Problem to work on →
Go through the data below and copy each line that includes "world".

* * * * * * * * *

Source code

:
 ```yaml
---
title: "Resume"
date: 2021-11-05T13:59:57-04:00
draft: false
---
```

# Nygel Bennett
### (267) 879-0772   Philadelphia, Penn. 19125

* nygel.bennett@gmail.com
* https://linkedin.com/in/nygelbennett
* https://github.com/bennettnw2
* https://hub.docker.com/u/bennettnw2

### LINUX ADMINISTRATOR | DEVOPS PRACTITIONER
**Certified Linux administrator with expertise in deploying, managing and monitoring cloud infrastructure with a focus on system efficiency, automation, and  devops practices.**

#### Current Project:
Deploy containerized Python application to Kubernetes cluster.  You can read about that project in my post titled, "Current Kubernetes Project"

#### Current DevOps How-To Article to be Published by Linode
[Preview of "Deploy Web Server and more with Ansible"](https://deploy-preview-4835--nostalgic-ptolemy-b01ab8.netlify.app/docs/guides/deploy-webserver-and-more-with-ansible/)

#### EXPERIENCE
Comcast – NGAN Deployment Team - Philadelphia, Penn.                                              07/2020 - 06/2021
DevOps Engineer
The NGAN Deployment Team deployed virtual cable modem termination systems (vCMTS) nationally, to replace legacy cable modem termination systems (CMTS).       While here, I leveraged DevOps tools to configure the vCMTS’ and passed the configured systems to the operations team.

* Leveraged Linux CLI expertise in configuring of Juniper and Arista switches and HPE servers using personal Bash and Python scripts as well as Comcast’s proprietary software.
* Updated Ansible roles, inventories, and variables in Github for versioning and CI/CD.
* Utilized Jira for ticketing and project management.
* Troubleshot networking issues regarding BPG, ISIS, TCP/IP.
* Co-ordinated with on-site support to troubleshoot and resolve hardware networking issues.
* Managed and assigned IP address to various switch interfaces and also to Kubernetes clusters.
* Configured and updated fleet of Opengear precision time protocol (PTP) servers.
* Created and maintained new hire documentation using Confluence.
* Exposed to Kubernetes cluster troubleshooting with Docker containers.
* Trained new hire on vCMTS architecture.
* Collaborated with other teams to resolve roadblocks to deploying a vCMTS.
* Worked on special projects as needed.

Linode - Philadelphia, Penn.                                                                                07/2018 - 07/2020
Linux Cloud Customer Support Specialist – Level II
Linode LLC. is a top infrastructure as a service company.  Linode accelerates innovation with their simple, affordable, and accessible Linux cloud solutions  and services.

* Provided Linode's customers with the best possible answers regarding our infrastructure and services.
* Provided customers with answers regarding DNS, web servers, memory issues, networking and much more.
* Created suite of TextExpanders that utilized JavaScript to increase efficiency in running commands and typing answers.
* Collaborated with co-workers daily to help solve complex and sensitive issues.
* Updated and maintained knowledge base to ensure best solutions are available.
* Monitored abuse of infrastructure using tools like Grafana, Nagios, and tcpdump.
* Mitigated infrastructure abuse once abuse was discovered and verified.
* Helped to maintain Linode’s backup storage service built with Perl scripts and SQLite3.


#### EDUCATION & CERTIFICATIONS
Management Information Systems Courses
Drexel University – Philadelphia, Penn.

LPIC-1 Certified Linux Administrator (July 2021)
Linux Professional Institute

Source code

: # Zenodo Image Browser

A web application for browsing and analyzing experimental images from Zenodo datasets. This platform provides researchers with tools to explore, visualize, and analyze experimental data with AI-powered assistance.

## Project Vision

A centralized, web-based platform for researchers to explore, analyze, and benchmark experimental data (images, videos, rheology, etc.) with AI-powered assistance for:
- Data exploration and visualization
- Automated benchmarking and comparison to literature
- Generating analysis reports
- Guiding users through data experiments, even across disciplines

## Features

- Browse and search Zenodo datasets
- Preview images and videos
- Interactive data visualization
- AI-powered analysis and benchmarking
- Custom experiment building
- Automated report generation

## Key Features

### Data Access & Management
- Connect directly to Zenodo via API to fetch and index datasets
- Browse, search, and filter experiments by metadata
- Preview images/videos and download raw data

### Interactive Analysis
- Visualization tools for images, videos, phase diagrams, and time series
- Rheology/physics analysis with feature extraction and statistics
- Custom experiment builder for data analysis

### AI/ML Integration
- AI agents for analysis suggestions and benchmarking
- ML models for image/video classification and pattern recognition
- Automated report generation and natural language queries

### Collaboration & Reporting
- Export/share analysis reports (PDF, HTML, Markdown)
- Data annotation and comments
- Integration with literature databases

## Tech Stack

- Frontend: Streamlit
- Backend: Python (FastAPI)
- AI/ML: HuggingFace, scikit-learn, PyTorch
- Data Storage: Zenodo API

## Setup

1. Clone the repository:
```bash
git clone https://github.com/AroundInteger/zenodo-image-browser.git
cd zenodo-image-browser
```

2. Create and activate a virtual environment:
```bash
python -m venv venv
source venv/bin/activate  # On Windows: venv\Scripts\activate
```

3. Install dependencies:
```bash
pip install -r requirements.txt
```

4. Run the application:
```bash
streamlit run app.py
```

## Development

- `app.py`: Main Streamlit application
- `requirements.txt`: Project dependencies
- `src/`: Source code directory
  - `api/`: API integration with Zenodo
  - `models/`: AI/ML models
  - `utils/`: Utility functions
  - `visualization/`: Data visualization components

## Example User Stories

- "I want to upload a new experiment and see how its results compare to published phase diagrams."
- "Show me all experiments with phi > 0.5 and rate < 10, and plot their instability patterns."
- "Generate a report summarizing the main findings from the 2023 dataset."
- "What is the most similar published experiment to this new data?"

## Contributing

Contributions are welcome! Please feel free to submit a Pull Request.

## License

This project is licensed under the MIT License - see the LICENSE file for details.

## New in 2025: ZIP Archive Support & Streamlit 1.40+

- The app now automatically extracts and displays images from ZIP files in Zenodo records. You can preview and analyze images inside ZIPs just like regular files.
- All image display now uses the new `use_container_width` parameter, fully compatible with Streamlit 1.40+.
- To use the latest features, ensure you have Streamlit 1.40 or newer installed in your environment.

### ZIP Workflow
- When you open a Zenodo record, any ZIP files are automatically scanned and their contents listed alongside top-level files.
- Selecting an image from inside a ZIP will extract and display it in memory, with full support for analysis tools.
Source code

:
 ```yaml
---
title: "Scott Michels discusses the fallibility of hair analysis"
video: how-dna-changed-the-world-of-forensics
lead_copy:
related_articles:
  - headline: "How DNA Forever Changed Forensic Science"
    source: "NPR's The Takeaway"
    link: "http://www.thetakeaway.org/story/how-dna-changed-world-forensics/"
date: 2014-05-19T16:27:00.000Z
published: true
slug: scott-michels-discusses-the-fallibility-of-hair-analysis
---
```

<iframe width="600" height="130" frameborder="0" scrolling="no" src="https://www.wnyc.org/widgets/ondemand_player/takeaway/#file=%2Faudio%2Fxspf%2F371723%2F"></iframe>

* * * * * * * * *

Response →
video: how-dna-changed-the-world-of-forensics
    link: "http://www.thetakeaway.org/story/how-dna-changed-world-forensics/"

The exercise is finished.